強襲(6)
フィレットが助けに入ってから、すでに何時間経っただろうか。
空が白み始めてもまだ事態は好転しなかった。と、言うより確実に悪化していた。
1体1体は敵ではないレベルだが、世界を縮小して例えるなら“軍隊アリ対小動物”だ。
まだ軍隊アリの方が少ないかもしれないとまで思えてくる。
4人全員が肩で息をしており、特にラグは見るからに限界だった。
1番長く戦い続けな事もあるが、元々ラグは対多数で長々と戦うのは苦手なのだ。
髪に着けている魔力貯蔵術具のピンも2本減っている
(せめて、さっきの黒い壁が出せれば)
自分がやったと言う自覚はあっても、造り方がわからなかった。
(『近づくな』って念じるのじゃ駄目みたいだしな・・)
「宵闇!!」
鋭い声に振り向くと、目の前に異形の顔があった。
(まずい!)
ドカッ!
反応しきれない宵闇を横から衝撃が襲う。
流れる視界の端に映ったのは、紺の髪に衣服の黒。
そして、飛び散る赤い水滴。
「・・にボーッとしてんだよ、馬鹿」
紫の瞳だけが宵闇の方を向く。
その下の首には異形の牙が食いこみ、背中からは血で濡れた刃物が生えていた。
「ーーーっ!!」
こちらの異変に気付いたリークとフィレットが走って来る。
宵闇の線が噛みついた異形の首を落とすと同時に、親友の身体はゆっくりと地面に倒れた。
『ウォール!』
少年が四面に防護壁を造り出し、色白の腕が首に噛みついたままの頭を剥がす。
『月の光よ再生をここに』
傷は塞がっていくが出血があまりに酷かった。
宵闇は半分混乱しながら、近付く異形を倒していく。
「おい」
傷を見ていたリークが宵闇を呼ぶ。
「ラグは!?」
「すぐにでも治療所に運んで数人で治さねばまずい」
「なら、頼む!
俺は翔べねぇから、できるだけ奴らの動きを止める!」
「無理だ。
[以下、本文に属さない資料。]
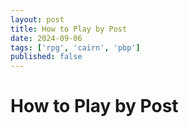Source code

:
 ```yaml
---
layout: post
title: How to Play by Post
date: 2024-09-06
tags: ['rpg', 'cairn', 'pbp']
published: false
---
```

    
# How to Play by Post


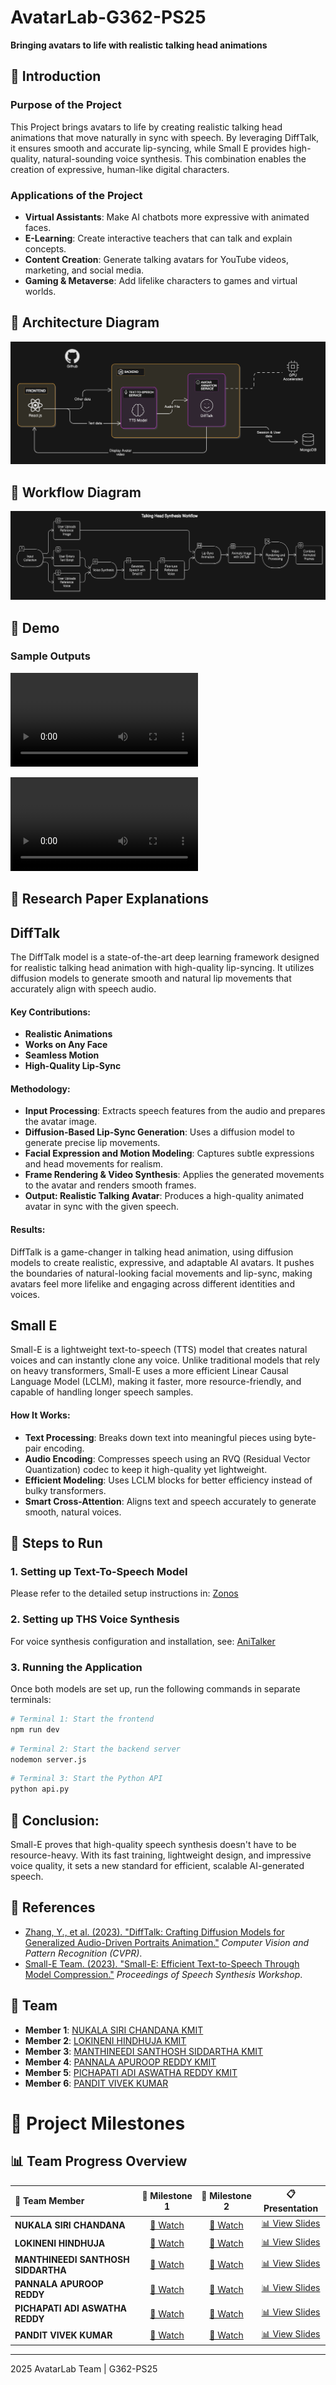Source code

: # AvatarLab-G362-PS25

**Bringing avatars to life with realistic talking head animations**

## 📌 Introduction

### Purpose of the Project
This Project brings avatars to life by creating realistic talking head animations that move naturally in sync with speech. By leveraging DiffTalk, it ensures smooth and accurate lip-syncing, while Small E provides high-quality, natural-sounding voice synthesis. This combination enables the creation of expressive, human-like digital characters.

### Applications of the Project
- **Virtual Assistants**: Make AI chatbots more expressive with animated faces.
- **E-Learning**: Create interactive teachers that can talk and explain concepts.
- **Content Creation**: Generate talking avatars for YouTube videos, marketing, and social media.
- **Gaming & Metaverse**: Add lifelike characters to games and virtual worlds.

## 📌 Architecture Diagram

![Architecture Diagram](./assets/Architecture.png)

## 📌 Workflow Diagram

![Workflow Diagram](./assets/WorkFlow.png)

## 📌 Demo

### Sample Outputs

![Anime Avatar Demo](https://github.com/SantoshNecroville/AvataR/blob/main/assets/anime.mp4)

![Virat Avatar Demo](https://github.com/SantoshNecroville/AvataR/blob/main/assets/virat.mp4)

## 📌 Research Paper Explanations

## DiffTalk
The DiffTalk model is a state-of-the-art deep learning framework designed for realistic talking head animation with high-quality lip-syncing. It utilizes diffusion models to generate smooth and natural lip movements that accurately align with speech audio.

#### Key Contributions:

- **Realistic Animations**
- **Works on Any Face**
- **Seamless Motion**
- **High-Quality Lip-Sync**

#### Methodology:

- **Input Processing**: Extracts speech features from the audio and prepares the avatar image.
- **Diffusion-Based Lip-Sync Generation**: Uses a diffusion model to generate precise lip movements.
- **Facial Expression and Motion Modeling**: Captures subtle expressions and head movements for realism.
- **Frame Rendering & Video Synthesis**: Applies the generated movements to the avatar and renders smooth frames.
- **Output: Realistic Talking Avatar**: Produces a high-quality animated avatar in sync with the given speech.

#### Results:
DiffTalk is a game-changer in talking head animation, using diffusion models to create realistic, expressive, and adaptable AI avatars.
It pushes the boundaries of natural-looking facial movements and lip-sync, making avatars feel more lifelike and engaging across different identities and voices.

## Small E

Small-E is a lightweight text-to-speech (TTS) model that creates natural voices and can instantly clone any voice.
Unlike traditional models that rely on heavy transformers, Small-E uses a more efficient Linear Causal Language Model (LCLM), making it faster, more resource-friendly, and capable of handling longer speech samples.

#### How It Works:
- **Text Processing**: Breaks down text into meaningful pieces using byte-pair encoding.
- **Audio Encoding**: Compresses speech using an RVQ (Residual Vector Quantization) codec to keep it high-quality yet lightweight.
- **Efficient Modeling**: Uses LCLM blocks for better efficiency instead of bulky transformers.
- **Smart Cross-Attention**: Aligns text and speech accurately to generate smooth, natural voices.

## 📌 Steps to Run

### 1. Setting up Text-To-Speech Model
Please refer to the detailed setup instructions in:
[Zonos](./backend/models/Zonos/README.md)

### 2. Setting up THS Voice Synthesis
For voice synthesis configuration and installation, see:
[AniTalker](./backend/models/AniTalker/README.md)

### 3. Running the Application

Once both models are set up, run the following commands in separate terminals:

```bash
# Terminal 1: Start the frontend
npm run dev
```

```bash
# Terminal 2: Start the backend server
nodemon server.js
```

```bash
# Terminal 3: Start the Python API
python api.py
```

## 📌 Conclusion:
Small-E proves that high-quality speech synthesis doesn't have to be resource-heavy. With its fast training, lightweight design, and impressive voice quality, it sets a new standard for efficient, scalable AI-generated speech.

## 📌 References

- [Zhang, Y., et al. (2023). "DiffTalk: Crafting Diffusion Models for Generalized Audio-Driven Portraits Animation."](https://openaccess.thecvf.com/content/CVPR2023/papers/Shen_DiffTalk_Crafting_Diffusion_Models_for_Generalized_Audio-Driven_Portraits_Animation_CVPR_2023_paper.pdf) *Computer Vision and Pattern Recognition (CVPR)*.
- [Small-E Team. (2023). "Small-E: Efficient Text-to-Speech Through Model Compression."](https://github.com/seznam/small-e-czech) *Proceedings of Speech Synthesis Workshop*.

## 📌 Team

- **Member 1**: [NUKALA SIRI CHANDANA KMIT](https://github.com/Pac-rgb)
- **Member 2**: [LOKINENI HINDHUJA KMIT](https://github.com/Hindhuja7/Hindhuja)
- **Member 3**: [MANTHINEEDI SANTHOSH SIDDARTHA KMIT](https://github.com/SantoshNecroville)
- **Member 4**: [PANNALA APUROOP REDDY KMIT](https://github.com/Appu-Reddy)
- **Member 5**: [PICHAPATI ADI ASWATHA REDDY KMIT](https://github.com/aswath-reddy)
- **Member 6**: [PANDIT VIVEK KUMAR](https://github.com/Vivek17290)
# 🚀 Project Milestones

## 📊 Team Progress Overview

| 👤 **Team Member** | 🎯 **Milestone 1** | 🎯 **Milestone 2** | 📋 **Presentation** |
|:-------------------|:-------------------:|:-------------------:|:--------------------:|
| **NUKALA SIRI CHANDANA** | [🎥 Watch](https://youtu.be/kk90nlDJyQY?si=3Ql4M1sTTovHFs-c) | [🎥 Watch](https://www.youtube.com/watch?v=2t-nBTw2Fcc) | [📊 View Slides](https://github.com/SantoshNecroville/AvataR/blob/main/docs/23BD1A0556.pptx) |
| **LOKINENI HINDHUJA** | [🎥 Watch](https://drive.google.com/file/d/188SJ_Cpvs_8Wvk_KrPtYrIbw2gC78pLA/view) | [🎥 Watch](https://www.youtube.com/watch?v=UWc4-Y4jeWs) | [📊 View Slides](https://github.com/SantoshNecroville/AvataR/blob/main/docs/23BD1A0545.pptx) |
| **MANTHINEEDI SANTHOSH SIDDARTHA** | [🎥 Watch](https://drive.google.com/file/d/1_TmtuXGoI8EVZurBlH3fJcrTQeeVRM_r/view) | [🎥 Watch](https://drive.google.com/file/d/1UDcQTDALLpqlKsEgK7nayIUD5wbyUIa8/view?usp=drive_link) | [📊 View Slides](https://github.com/SantoshNecroville/AvataR/blob/main/docs/23BD1A054F.pptx) |
| **PANNALA APUROOP REDDY** | [🎥 Watch](https://drive.google.com/file/d/1bWLRDonjn5ADakWeq5PQxw1fkmNfFcDZ/view?usp=sharing) | [🎥 Watch](https://drive.google.com/file/d/1qcyzXgg9yb62aj67TLSwAgN-uVXc5p7N/view?usp=sharing) | [📊 View Slides](https://github.com/SantoshNecroville/AvataR/blob/main/docs/23BD1A055C.pptx) |
| **PICHAPATI ADI ASWATHA REDDY** | [🎥 Watch](https://drive.google.com/file/d/1opIDj0n6hjS44Nzkb9LnAoHzQYy1zzDd/view?usp=drivesdk) | [🎥 Watch](https://drive.google.com/file/d/1KPTLMhZS00Z9sa3H2s1Ig5IGMtVYn2bH/view?usp=drive_link) | [📊 View Slides](https://github.com/SantoshNecroville/AvataR/blob/main/docs/23BD1A055N.pptx) |
| **PANDIT VIVEK KUMAR** | [🎥 Watch](https://drive.google.com/file/d/1lBQ5GtokwO0AP2CxaH64hYXeBdPa5yB0/view?usp=sharing) | [🎥 Watch](https://drive.google.com/file/d/1xUR7Xt43gZBFawfHQTG3rkJDJJaFpCBV/view?usp=drive_link) | [📊 View Slides](https://github.com/SantoshNecroville/AvataR/blob/main/docs/23BD1A055B.pptx) |

--- 

2025 AvatarLab Team | G362-PS25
私とて1人抱えて高速で翔ぶ余力はない。奴らも付いてくる。道化1人でも運べん。
取るべき方法は、短時間で奴らを滅すること」
「それができりゃ、こうなってねぇだろうが!」
「方法に1つだけ心当たりがある。
危険すぎる賭けだがな」
そう言って、リークは意を決した様に真っ直ぐ宵闇の眼を見た。